Copies of all lines containing the string "const" are needed from the data below.

* _DATASET_:
|---|

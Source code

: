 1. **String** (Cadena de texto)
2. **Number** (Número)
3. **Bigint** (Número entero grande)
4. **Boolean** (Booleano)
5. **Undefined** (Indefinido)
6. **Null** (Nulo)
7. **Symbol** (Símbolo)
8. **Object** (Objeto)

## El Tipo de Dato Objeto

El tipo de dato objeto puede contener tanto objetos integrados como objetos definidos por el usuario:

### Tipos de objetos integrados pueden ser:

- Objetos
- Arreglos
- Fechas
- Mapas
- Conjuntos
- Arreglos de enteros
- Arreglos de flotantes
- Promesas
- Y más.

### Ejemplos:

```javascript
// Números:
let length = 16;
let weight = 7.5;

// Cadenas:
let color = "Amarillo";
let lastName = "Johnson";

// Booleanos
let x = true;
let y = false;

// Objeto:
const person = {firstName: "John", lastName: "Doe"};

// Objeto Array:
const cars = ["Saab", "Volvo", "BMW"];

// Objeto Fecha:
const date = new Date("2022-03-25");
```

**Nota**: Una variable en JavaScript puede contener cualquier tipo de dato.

|---|

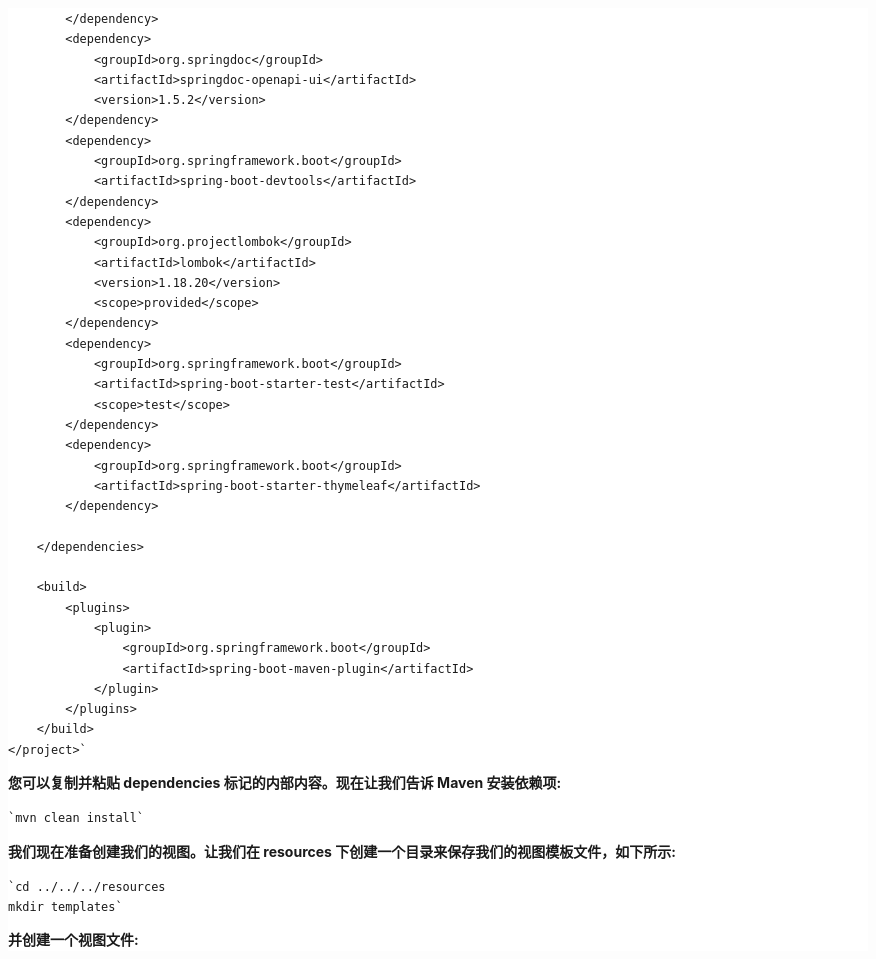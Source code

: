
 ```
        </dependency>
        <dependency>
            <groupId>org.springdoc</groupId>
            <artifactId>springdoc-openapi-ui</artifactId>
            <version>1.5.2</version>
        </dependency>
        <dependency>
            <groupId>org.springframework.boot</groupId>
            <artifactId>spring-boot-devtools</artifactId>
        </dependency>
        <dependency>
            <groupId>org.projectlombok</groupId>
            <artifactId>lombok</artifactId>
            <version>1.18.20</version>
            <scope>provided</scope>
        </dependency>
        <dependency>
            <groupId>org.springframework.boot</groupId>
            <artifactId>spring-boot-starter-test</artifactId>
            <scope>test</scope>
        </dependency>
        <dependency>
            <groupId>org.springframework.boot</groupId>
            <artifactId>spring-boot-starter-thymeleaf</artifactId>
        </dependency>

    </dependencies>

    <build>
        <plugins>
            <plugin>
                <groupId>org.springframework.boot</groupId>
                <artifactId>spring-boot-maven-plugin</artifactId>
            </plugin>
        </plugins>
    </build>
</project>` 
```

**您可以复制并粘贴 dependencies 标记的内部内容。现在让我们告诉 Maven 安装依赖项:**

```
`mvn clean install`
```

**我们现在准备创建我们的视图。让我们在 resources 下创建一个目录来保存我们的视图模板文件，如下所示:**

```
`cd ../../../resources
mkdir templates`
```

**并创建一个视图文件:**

|---|

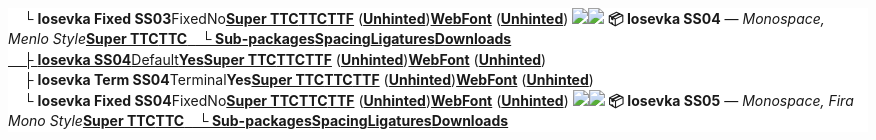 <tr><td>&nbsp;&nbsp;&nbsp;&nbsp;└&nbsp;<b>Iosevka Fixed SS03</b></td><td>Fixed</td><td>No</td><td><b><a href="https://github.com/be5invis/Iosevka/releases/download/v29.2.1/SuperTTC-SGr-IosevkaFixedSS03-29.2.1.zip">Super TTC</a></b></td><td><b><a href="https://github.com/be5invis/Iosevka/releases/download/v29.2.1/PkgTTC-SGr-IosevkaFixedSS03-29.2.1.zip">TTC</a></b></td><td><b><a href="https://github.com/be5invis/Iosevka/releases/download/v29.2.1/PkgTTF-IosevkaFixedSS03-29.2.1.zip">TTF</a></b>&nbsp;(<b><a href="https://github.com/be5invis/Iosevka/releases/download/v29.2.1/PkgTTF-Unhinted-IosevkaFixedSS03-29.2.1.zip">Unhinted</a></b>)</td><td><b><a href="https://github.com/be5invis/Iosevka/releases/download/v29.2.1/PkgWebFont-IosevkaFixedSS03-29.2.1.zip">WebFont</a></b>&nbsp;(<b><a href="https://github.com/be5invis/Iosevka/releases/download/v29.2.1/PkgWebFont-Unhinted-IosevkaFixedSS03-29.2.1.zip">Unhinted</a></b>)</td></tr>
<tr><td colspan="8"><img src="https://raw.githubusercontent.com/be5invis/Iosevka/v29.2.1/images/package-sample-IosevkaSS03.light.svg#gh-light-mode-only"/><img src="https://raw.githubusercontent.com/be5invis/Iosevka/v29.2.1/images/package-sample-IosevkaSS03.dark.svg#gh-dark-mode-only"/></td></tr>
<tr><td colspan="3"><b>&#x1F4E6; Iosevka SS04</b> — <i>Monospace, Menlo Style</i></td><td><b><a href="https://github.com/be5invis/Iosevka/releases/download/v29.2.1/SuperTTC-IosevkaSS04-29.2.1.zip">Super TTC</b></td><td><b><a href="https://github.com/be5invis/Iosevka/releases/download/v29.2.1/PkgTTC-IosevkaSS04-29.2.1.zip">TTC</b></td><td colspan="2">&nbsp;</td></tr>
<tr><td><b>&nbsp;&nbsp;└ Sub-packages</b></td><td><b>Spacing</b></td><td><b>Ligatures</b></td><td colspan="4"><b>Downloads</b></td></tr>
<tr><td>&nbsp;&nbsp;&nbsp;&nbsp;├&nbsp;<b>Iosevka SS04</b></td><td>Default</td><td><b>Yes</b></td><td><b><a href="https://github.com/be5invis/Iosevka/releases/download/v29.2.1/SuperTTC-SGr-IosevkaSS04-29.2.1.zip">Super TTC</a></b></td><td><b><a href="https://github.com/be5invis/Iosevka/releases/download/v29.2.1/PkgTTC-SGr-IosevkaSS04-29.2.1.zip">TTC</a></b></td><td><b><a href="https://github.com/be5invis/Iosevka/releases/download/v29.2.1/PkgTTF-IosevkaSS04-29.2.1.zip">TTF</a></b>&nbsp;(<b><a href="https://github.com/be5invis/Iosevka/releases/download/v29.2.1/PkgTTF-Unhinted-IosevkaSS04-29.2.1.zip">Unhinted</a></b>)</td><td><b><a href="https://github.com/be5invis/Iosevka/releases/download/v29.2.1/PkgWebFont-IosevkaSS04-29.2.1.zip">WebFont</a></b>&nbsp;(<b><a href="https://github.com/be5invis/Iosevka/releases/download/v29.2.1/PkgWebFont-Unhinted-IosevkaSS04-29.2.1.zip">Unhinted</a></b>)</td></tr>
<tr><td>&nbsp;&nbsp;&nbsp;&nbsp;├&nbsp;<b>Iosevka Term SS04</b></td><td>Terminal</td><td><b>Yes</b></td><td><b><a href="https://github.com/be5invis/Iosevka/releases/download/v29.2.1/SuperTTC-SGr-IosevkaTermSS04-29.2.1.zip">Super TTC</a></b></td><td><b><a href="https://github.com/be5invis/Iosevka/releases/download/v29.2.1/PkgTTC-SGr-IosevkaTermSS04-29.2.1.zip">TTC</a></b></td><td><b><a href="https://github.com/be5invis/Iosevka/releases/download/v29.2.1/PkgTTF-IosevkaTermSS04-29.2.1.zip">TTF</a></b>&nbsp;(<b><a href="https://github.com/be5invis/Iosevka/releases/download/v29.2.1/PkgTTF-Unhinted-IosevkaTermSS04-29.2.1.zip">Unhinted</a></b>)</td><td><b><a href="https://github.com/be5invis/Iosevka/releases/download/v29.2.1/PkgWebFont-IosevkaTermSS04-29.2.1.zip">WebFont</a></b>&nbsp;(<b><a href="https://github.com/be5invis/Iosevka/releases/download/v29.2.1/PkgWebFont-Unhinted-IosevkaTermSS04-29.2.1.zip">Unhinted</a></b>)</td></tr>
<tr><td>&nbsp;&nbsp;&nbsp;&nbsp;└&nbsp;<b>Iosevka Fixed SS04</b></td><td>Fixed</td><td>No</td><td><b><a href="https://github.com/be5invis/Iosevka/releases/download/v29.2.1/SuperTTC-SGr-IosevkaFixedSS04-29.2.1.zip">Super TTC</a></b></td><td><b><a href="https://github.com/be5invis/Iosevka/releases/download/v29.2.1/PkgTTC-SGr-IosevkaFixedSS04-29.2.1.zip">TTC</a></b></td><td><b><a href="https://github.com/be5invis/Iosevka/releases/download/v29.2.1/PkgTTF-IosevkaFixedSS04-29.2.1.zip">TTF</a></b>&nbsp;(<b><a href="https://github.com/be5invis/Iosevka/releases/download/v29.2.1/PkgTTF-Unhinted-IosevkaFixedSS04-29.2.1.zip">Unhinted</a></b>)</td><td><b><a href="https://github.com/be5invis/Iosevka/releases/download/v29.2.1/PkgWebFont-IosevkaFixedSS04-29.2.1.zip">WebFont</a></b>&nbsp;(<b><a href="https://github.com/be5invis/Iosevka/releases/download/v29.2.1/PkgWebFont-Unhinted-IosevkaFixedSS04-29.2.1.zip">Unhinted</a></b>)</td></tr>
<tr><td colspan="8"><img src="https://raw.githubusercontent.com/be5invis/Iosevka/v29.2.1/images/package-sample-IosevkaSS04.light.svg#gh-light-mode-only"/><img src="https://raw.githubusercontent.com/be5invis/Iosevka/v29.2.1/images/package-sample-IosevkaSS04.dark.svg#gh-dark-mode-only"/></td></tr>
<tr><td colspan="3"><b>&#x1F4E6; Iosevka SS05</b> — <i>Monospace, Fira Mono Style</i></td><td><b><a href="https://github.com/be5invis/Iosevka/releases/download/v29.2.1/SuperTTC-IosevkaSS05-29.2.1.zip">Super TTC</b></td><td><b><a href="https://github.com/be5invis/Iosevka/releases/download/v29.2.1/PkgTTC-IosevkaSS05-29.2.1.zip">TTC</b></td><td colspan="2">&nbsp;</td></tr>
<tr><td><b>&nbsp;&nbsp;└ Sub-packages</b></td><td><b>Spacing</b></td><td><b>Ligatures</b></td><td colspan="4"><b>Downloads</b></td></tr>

|---|

* _EXERCISE ANSWER_:
const person = {firstName: "John", lastName: "Doe"};
const cars = ["Saab", "Volvo", "BMW"];
const date = new Date("2022-03-25");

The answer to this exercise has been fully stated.